** Opening Task input block **
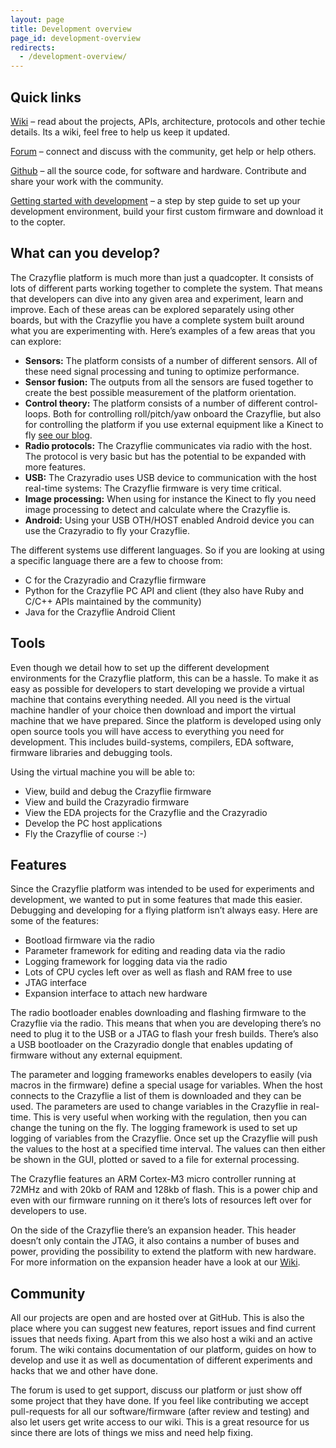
 ```yaml
---
layout: page
title: Development overview
page_id: development-overview
redirects:
  - /development-overview/
---
```


## Quick links

[Wiki](//wiki.bitcraze.io) – read about the projects, APIs, architecture, protocols and other techie details. Its a wiki, feel free to help us keep it updated.

[Forum](//forum.bitcraze.io) – connect and discuss with the community, get help or help others.

[Github](https://github.com/bitcraze) – all the source code, for software and hardware. Contribute and share your work with the community.

[Getting started with development](/tutorials/getting-started-with-development/) – a step by step guide to set up your development environment, build your first custom firmware and download it to the copter.

## What can you develop?

The Crazyflie platform is much more than just a quadcopter. It consists of lots
of different parts working together to complete the system. That means that
developers can dive into any given area and experiment, learn and improve. Each
of these areas can be explored separately using other boards, but with the
Crazyflie you have a complete system built around what you are experimenting
with. Here’s examples of a few areas that you can explore:

* **Sensors:** The platform consists of a number of different sensors. All of
these need signal processing and tuning to optimize performance.
* **Sensor fusion:** The outputs from all the sensors are fused together to
create the best possible measurement of the platform orientation.
* **Control theory:** The platform consists of a number of different
control-loops. Both for controlling roll/pitch/yaw onboard the Crazyflie, but
also for controlling the platform if you use external equipment like a Kinect to
fly [see our blog](/blog/).
* **Radio protocols:** The Crazyflie communicates via radio with the host. The
protocol is very basic but has the potential to be expanded with more features.
* **USB:** The Crazyradio uses USB device to communication with the host
real-time systems: The Crazyflie firmware is very time critical.
* **Image processing:** When using for instance the Kinect to fly you need image
processing to detect and calculate where the Crazyflie is.
* **Android:** Using your USB OTH/HOST enabled Android device you can use the
Crazyradio to fly your Crazyflie.

The different systems use different languages. So if you are looking at using a
specific language there are a few to choose from:

* C for the Crazyradio and Crazyflie firmware
* Python for the Crazyflie PC API and client (they also have Ruby and C/C++ APIs
maintained by the community)
* Java for the Crazyflie Android Client

## Tools

Even though we detail how to set up the different development environments for
the Crazyflie platform, this can be a hassle. To make it as easy as possible
for developers to start developing we provide a virtual machine that contains
everything needed. All you need is the virtual machine handler of your choice
then download and import the virtual machine that we have prepared. Since the
platform is developed using only open source tools you will have access to everything
you need for development. This includes build-systems, compilers, EDA software,
firmware libraries and debugging tools.

Using the virtual machine you will be able to:

* View, build and debug the Crazyflie firmware
* View and build the Crazyradio firmware
* View the EDA projects for the Crazyflie and the Crazyradio
* Develop the PC host applications
* Fly the Crazyflie of course :-)

## Features

Since the Crazyflie platform was intended to be used for experiments and
development, we wanted to put in some features that made this easier. Debugging
and developing for a flying platform isn’t always easy. Here are some of the
features:

* Bootload firmware via the radio
* Parameter framework for editing and reading data via the radio
* Logging framework for logging data via the radio
* Lots of CPU cycles left over as well as flash and RAM free to use
* JTAG interface
* Expansion interface to attach new hardware

The radio bootloader enables downloading and flashing firmware to the Crazyflie
via the radio. This means that when you are developing there’s no need to plug
it to the USB or a JTAG to flash your fresh builds. There’s also a USB
bootloader on the Crazyradio dongle that enables updating of firmware without
any external equipment.

The parameter and logging frameworks enables developers to easily (via macros
in the firmware) define a special usage for variables. When the host connects
to the Crazyflie a list of them is downloaded and they can be used. The
parameters are used to change variables in the Crazyflie in real-time. This is
very useful when working with the regulation, then you can change the tuning on
the fly. The logging framework is used to set up logging of variables from the
Crazyflie. Once set up the Crazyflie will push the values to the host at a
specified time interval. The values can then either be shown in the GUI,
plotted or saved to a file for external processing.

The Crazyflie features an ARM Cortex-M3 micro controller running at 72MHz and
with 20kb of RAM and 128kb of flash. This is a power chip and even with our
firmware running on it there’s lots of resources left over for developers to
use.

On the side of the Crazyflie there’s an expansion header. This header doesn’t
only contain the JTAG, it also contains a number of buses and power, providing
the possibility to extend the platform with new hardware. For more information
on the expansion header have a look at our [Wiki](//wiki.bitcraze.io).

## Community

All our projects are open and are hosted over at GitHub. This is also the place
where you can suggest new features, report issues and find current issues that
needs fixing. Apart from this we also host a wiki and an active forum. The wiki
contains documentation of our platform, guides on how to develop and use it as
well as documentation of different experiments and hacks that we and other have
done.

The forum is used to get support, discuss our platform or just show off some
project that they have done. If you feel like contributing we accept
pull-requests for all our software/firmware (after review and testing) and also
let users get write access to our wiki. This is a great resource for us since
there are lots of things we miss and need help fixing.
** Closing Task input block **
Exercise aim:
Begin with the line that contains "let users get" and quote each line after it exactly, stopping after the last line of the data.

Written response:
let users get write access to our wiki. This is a great resource for us since
there are lots of things we miss and need help fixing.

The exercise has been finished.